Sağlıklı bir yaşam için temel ihtiyaçların sağlıklı ve dengeli beslenmek, bol su tüketmek, sağlıklı uyku uyumak ve düzenli olarak egzersiz yapmak olarak sıralayan Parlak şöyle devam etti:
“Haftada en az üç gün düzenli egzersiz yapılması önerilmektedir.
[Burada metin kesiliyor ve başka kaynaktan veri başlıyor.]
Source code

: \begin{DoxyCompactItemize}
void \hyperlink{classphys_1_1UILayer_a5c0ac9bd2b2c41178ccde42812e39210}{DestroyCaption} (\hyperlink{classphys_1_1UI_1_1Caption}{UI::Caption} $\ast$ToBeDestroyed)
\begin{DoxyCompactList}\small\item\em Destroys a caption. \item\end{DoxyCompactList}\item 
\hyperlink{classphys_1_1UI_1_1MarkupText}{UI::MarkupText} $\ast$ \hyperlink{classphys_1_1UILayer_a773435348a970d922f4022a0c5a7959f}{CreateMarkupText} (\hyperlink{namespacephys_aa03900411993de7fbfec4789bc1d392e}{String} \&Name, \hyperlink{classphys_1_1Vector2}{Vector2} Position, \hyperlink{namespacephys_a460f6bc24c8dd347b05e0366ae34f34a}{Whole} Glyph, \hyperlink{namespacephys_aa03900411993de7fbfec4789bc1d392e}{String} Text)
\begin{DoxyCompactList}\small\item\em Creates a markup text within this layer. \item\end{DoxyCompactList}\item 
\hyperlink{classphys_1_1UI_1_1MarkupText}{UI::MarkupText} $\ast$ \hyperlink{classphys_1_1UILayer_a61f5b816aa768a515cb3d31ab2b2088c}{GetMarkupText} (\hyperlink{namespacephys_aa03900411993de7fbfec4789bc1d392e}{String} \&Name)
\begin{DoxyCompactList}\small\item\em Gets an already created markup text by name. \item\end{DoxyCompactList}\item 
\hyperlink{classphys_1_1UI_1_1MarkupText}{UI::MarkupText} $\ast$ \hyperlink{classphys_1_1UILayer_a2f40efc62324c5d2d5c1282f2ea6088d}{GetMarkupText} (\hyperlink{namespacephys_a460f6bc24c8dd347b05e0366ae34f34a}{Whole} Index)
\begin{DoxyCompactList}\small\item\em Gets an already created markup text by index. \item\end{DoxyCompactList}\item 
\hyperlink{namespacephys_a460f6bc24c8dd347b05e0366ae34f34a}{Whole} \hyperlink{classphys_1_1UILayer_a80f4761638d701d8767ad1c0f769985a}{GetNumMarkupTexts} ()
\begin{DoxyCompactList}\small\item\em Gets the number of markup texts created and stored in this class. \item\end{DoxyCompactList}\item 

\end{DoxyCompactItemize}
Günde en az yarım saat, spor kıyafetleri ile sağlıklı yaşam hedefiyle yürüyüşler yapılmalıdır. Buna düzenli vakit ayırılamıyorsa, hiç değilse arabaya, asansöre vb. bağımlı yaşamlardan kurtulmaya çalışılmalıdır.”
“Tüm canlıların yaşamlarının devamı için gereken; oksijen, besin ve sudur. Sağlıklı yaşam bu temel ihtiyaçların temini kadar denge, miktar ve kalitesine de bağlıdır. Beslenmemizden katı bir şekilde uzak tutmamız gereken besinlerin başında rafine gıdalar, özellikle rafine yani işlem görmüş, doğallığını yitirmiş, faydası kalmamış olan karbonhidratlar gelmektedir.”
“Bunlar da başlıca beyaz un, beyaz şeker ve tüm alkollerdir. Sağlıklı beslenme ile kast edilen aslında dengeli ve dönüşümlü beslenmedir. Beslenme bir alışkanlıktır. Beslenmeyi, ailesel, yöresel, kişisel, bilgi, görgü ve maddi etkileyen çok sayıda faktör vardır.”
“Sağlıklı yaşam için ya da hastalıklardan uzak olabilmek için beslenme önemlidir, o zaman halkımızın bu konuyu öğrenmesinde biz Eczacılara önemli bir görev daha düşmektedir. Bize danışan herkese ama öncelikle hastalarımıza, beslenmeleri ile ilgili bilgi vermemiz gerekir.”